About this exercise:
Once the line with "<b>We start with" is found, return it along with every line after it, exactly, through the end of the material.

Data provided:
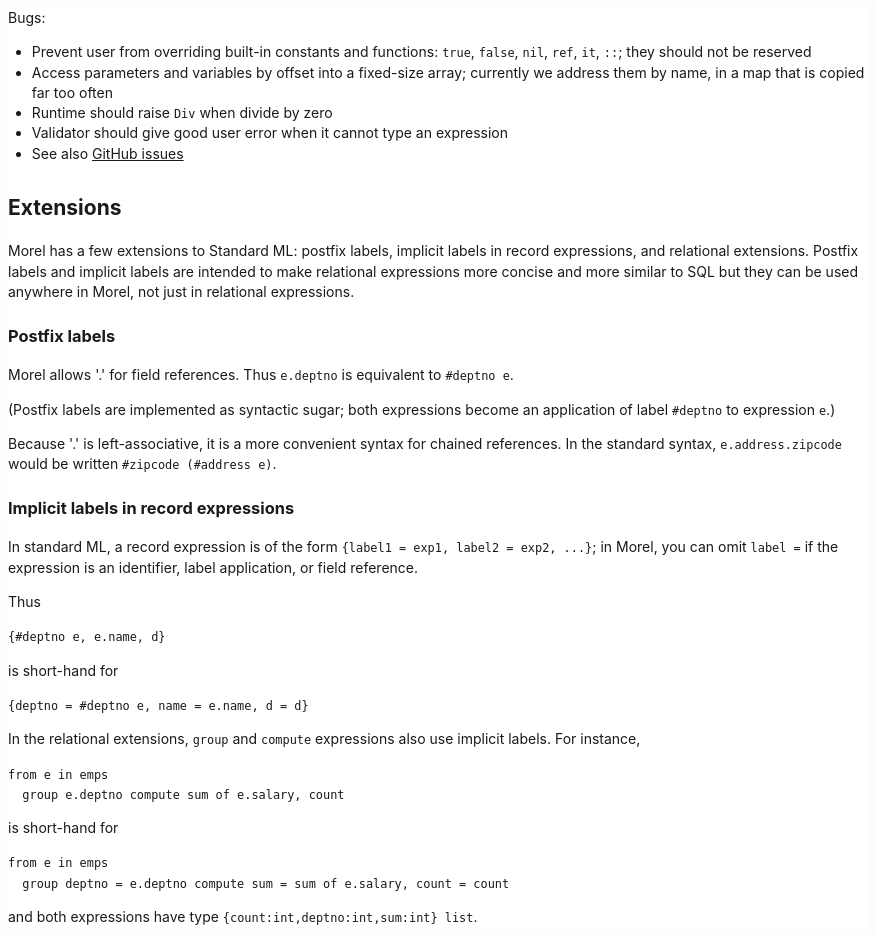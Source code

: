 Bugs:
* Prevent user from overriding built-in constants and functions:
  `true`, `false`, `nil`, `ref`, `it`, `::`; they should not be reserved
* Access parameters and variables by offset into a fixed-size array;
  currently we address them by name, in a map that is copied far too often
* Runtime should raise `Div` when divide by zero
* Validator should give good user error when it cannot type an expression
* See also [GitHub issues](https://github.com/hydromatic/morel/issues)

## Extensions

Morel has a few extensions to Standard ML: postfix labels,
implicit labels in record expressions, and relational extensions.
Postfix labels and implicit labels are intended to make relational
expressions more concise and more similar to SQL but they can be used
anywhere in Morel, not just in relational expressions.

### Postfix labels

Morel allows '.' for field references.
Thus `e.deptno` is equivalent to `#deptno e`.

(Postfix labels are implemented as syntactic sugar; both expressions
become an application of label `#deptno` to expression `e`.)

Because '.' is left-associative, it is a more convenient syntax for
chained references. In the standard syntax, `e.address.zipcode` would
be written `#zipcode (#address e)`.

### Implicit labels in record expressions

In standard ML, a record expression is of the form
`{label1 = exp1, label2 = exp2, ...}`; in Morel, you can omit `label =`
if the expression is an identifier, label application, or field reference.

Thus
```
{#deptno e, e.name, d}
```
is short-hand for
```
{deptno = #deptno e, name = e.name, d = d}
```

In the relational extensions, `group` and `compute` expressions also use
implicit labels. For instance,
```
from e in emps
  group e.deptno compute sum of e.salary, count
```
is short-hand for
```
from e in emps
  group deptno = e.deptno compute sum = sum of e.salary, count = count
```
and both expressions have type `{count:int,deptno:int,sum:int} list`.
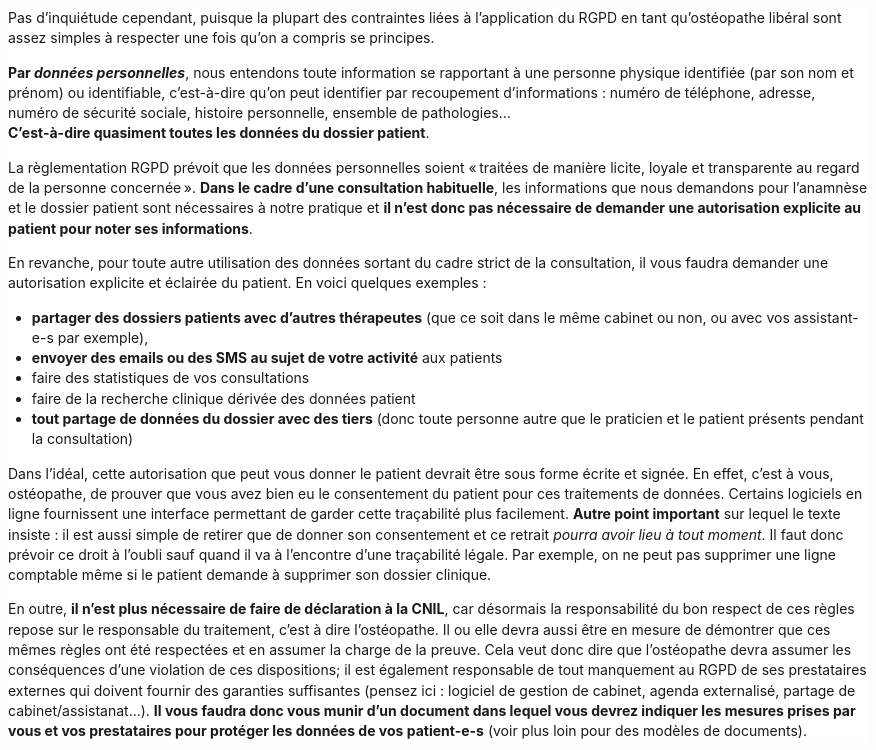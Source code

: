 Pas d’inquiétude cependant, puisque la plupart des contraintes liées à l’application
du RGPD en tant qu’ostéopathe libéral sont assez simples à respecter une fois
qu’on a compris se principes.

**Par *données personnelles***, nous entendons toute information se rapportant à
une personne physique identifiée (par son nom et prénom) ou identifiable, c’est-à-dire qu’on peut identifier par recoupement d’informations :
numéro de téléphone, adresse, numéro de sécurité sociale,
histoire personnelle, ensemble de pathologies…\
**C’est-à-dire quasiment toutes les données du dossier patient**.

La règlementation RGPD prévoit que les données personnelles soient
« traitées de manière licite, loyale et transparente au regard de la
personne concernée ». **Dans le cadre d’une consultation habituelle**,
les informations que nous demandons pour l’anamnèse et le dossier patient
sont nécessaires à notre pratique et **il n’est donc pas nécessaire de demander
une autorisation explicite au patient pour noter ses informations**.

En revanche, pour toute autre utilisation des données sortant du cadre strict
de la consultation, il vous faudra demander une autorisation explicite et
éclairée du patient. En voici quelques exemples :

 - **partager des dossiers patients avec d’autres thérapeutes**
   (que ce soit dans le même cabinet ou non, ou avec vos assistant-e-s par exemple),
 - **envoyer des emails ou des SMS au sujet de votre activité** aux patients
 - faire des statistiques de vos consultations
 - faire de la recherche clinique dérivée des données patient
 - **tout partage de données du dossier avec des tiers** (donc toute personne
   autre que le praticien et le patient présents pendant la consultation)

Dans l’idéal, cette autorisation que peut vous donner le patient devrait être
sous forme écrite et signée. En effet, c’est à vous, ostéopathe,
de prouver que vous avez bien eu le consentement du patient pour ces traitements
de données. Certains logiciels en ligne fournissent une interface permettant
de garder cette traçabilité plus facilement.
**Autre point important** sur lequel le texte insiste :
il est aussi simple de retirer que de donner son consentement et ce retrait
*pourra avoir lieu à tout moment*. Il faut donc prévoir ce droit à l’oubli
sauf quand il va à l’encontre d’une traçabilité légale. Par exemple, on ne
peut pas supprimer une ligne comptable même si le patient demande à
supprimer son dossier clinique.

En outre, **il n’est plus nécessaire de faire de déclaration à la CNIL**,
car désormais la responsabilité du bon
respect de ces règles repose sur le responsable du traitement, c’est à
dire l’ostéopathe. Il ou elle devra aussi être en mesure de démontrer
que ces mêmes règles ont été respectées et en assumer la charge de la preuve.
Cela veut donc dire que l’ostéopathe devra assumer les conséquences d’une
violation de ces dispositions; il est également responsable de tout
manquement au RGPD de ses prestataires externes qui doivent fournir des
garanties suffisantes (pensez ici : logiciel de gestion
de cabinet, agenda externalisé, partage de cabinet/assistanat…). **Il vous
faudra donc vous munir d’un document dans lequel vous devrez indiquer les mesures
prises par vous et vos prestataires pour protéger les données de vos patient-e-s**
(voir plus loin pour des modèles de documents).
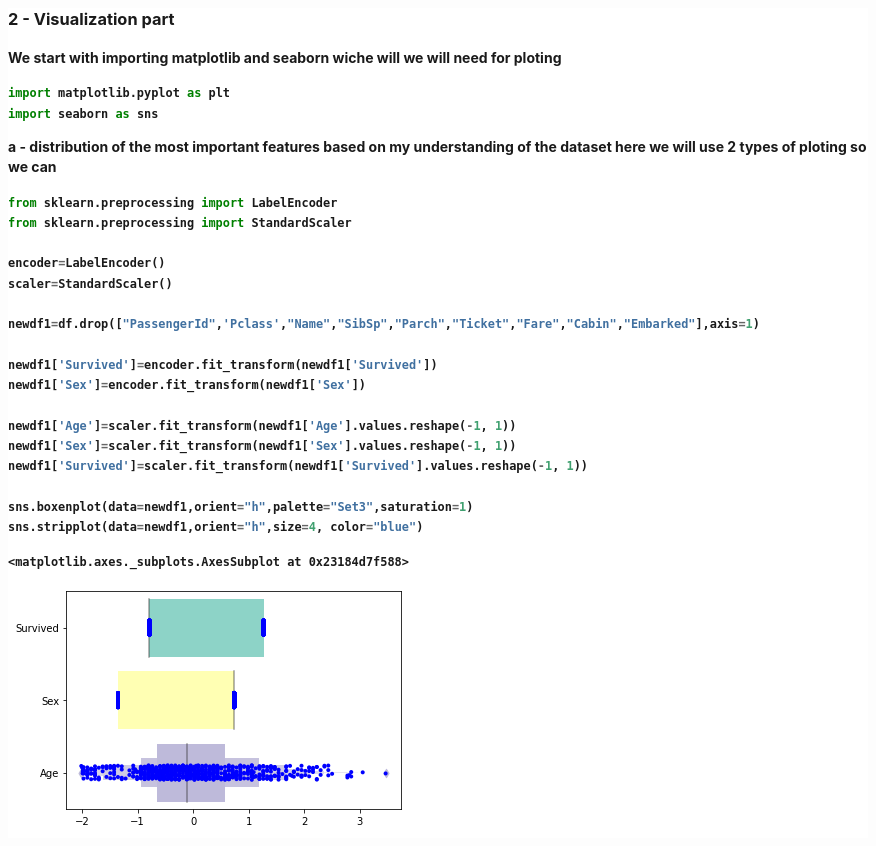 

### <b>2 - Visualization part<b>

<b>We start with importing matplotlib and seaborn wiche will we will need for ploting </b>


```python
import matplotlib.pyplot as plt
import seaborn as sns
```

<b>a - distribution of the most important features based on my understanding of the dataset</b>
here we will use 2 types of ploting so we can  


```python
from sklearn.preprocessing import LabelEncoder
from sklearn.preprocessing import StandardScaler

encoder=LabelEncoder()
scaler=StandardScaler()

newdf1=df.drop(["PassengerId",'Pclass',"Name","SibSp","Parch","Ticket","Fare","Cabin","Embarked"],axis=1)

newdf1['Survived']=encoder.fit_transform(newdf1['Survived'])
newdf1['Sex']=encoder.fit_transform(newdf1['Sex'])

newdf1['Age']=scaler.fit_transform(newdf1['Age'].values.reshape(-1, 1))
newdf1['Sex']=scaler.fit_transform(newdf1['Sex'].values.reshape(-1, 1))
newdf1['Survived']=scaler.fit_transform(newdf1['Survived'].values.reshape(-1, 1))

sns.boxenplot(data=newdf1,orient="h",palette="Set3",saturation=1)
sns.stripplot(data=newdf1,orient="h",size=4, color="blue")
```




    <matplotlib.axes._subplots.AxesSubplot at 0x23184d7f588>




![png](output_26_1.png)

Response to the exercise:
<b>We start with importing matplotlib and seaborn wiche will we will need for ploting </b>


```python
import matplotlib.pyplot as plt
import seaborn as sns
```

<b>a - distribution of the most important features based on my understanding of the dataset</b>
here we will use 2 types of ploting so we can  


```python
from sklearn.preprocessing import LabelEncoder
from sklearn.preprocessing import StandardScaler

encoder=LabelEncoder()
scaler=StandardScaler()

newdf1=df.drop(["PassengerId",'Pclass',"Name","SibSp","Parch","Ticket","Fare","Cabin","Embarked"],axis=1)

newdf1['Survived']=encoder.fit_transform(newdf1['Survived'])
newdf1['Sex']=encoder.fit_transform(newdf1['Sex'])

newdf1['Age']=scaler.fit_transform(newdf1['Age'].values.reshape(-1, 1))
newdf1['Sex']=scaler.fit_transform(newdf1['Sex'].values.reshape(-1, 1))
newdf1['Survived']=scaler.fit_transform(newdf1['Survived'].values.reshape(-1, 1))

sns.boxenplot(data=newdf1,orient="h",palette="Set3",saturation=1)
sns.stripplot(data=newdf1,orient="h",size=4, color="blue")
```




    <matplotlib.axes._subplots.AxesSubplot at 0x23184d7f588>




![png](output_26_1.png)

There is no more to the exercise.